(Exercise details): Report each line of the entries that contains the word "data", copied in full.

*** Opening of Material supplied ***

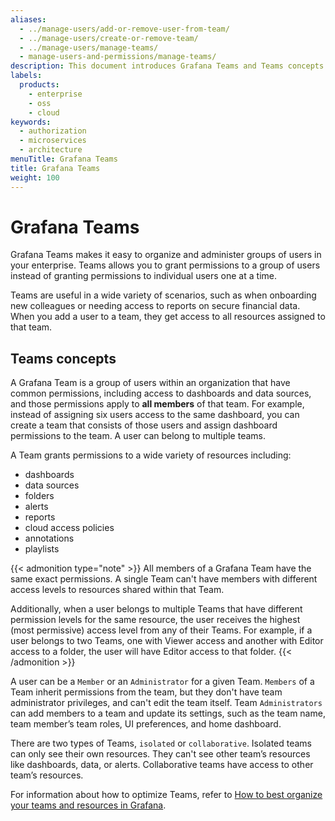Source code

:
 ```yaml
---
aliases:
  - ../manage-users/add-or-remove-user-from-team/
  - ../manage-users/create-or-remove-team/
  - ../manage-users/manage-teams/
  - manage-users-and-permissions/manage-teams/
description: This document introduces Grafana Teams and Teams concepts.
labels:
  products:
    - enterprise
    - oss
    - cloud
keywords:
  - authorization
  - microservices
  - architecture
menuTitle: Grafana Teams
title: Grafana Teams
weight: 100
---
```


# Grafana Teams

Grafana Teams makes it easy to organize and administer groups of users in your enterprise. Teams allows you to grant permissions to a group of users instead of granting permissions to individual users one at a time.

Teams are useful in a wide variety of scenarios, such as when onboarding new colleagues or needing access to reports on secure financial data. When you add a user to a team, they get access to all resources assigned to that team.

## Teams concepts

A Grafana Team is a group of users within an organization that have common permissions, including access to dashboards and data sources, and those permissions apply to **all members** of that team. For example, instead of assigning six users access to the same dashboard, you can create a team that consists of those users and assign dashboard permissions to the team. A user can belong to multiple teams.

A Team grants permissions to a wide variety of resources including:

- dashboards
- data sources
- folders
- alerts
- reports
- cloud access policies
- annotations
- playlists

{{< admonition type="note" >}}
All members of a Grafana Team have the same exact permissions. A single Team can't have members with different access levels to resources shared within that Team.

Additionally, when a user belongs to multiple Teams that have different permission levels for the same resource, the user receives the highest (most permissive) access level from any of their Teams. For example, if a user belongs to two Teams, one with Viewer access and another with Editor access to a folder, the user will have Editor access to that folder.
{{< /admonition >}}

A user can be a `Member` or an `Administrator` for a given Team. `Members` of a Team inherit permissions from the team, but they don't have team administrator privileges, and can't edit the team itself. Team `Administrators` can add members to a team and update its settings, such as the team name, team member’s team roles, UI preferences, and home dashboard.

There are two types of Teams, `isolated` or `collaborative`. Isolated teams can only see their own resources. They can't see other team’s resources like dashboards, data, or alerts. Collaborative teams have access to other team’s resources.

For information about how to optimize Teams, refer to [How to best organize your teams and resources in Grafana](https://grafana.com/blog/2022/03/14/how-to-best-organize-your-teams-and-resources-in-grafana/).
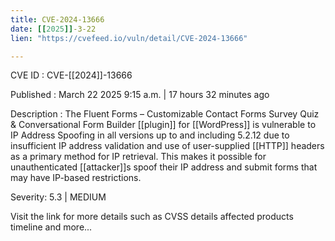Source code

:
 ```yaml
---
title: CVE-2024-13666
date: [[2025]]-3-22
lien: "https://cvefeed.io/vuln/detail/CVE-2024-13666"

---
```


CVE ID : CVE-[[2024]]-13666

Published :  March 22
2025
9:15 a.m. | 17 hours
32 minutes ago

Description : The Fluent Forms – Customizable Contact Forms
Survey
Quiz
& Conversational Form Builder [[plugin]] for  [[WordPress]] is vulnerable to IP Address Spoofing in all versions up to
and including
5.2.12 due to insufficient IP address validation and use of user-supplied [[HTTP]] headers as a primary method for IP retrieval. This makes it possible for unauthenticated [[attacker]]s spoof their IP address and submit forms that may have IP-based restrictions.

Severity: 5.3 | MEDIUM

Visit the link for more details
such as CVSS details
affected products
timeline
and more...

*** Close of Material supplied ***

(Answer to the exercise):
Teams are useful in a wide variety of scenarios, such as when onboarding new colleagues or needing access to reports on secure financial data. When you add a user to a team, they get access to all resources assigned to that team.
A Grafana Team is a group of users within an organization that have common permissions, including access to dashboards and data sources, and those permissions apply to **all members** of that team. For example, instead of assigning six users access to the same dashboard, you can create a team that consists of those users and assign dashboard permissions to the team. A user can belong to multiple teams.
- data sources
There are two types of Teams, `isolated` or `collaborative`. Isolated teams can only see their own resources. They can't see other team’s resources like dashboards, data, or alerts. Collaborative teams have access to other team’s resources.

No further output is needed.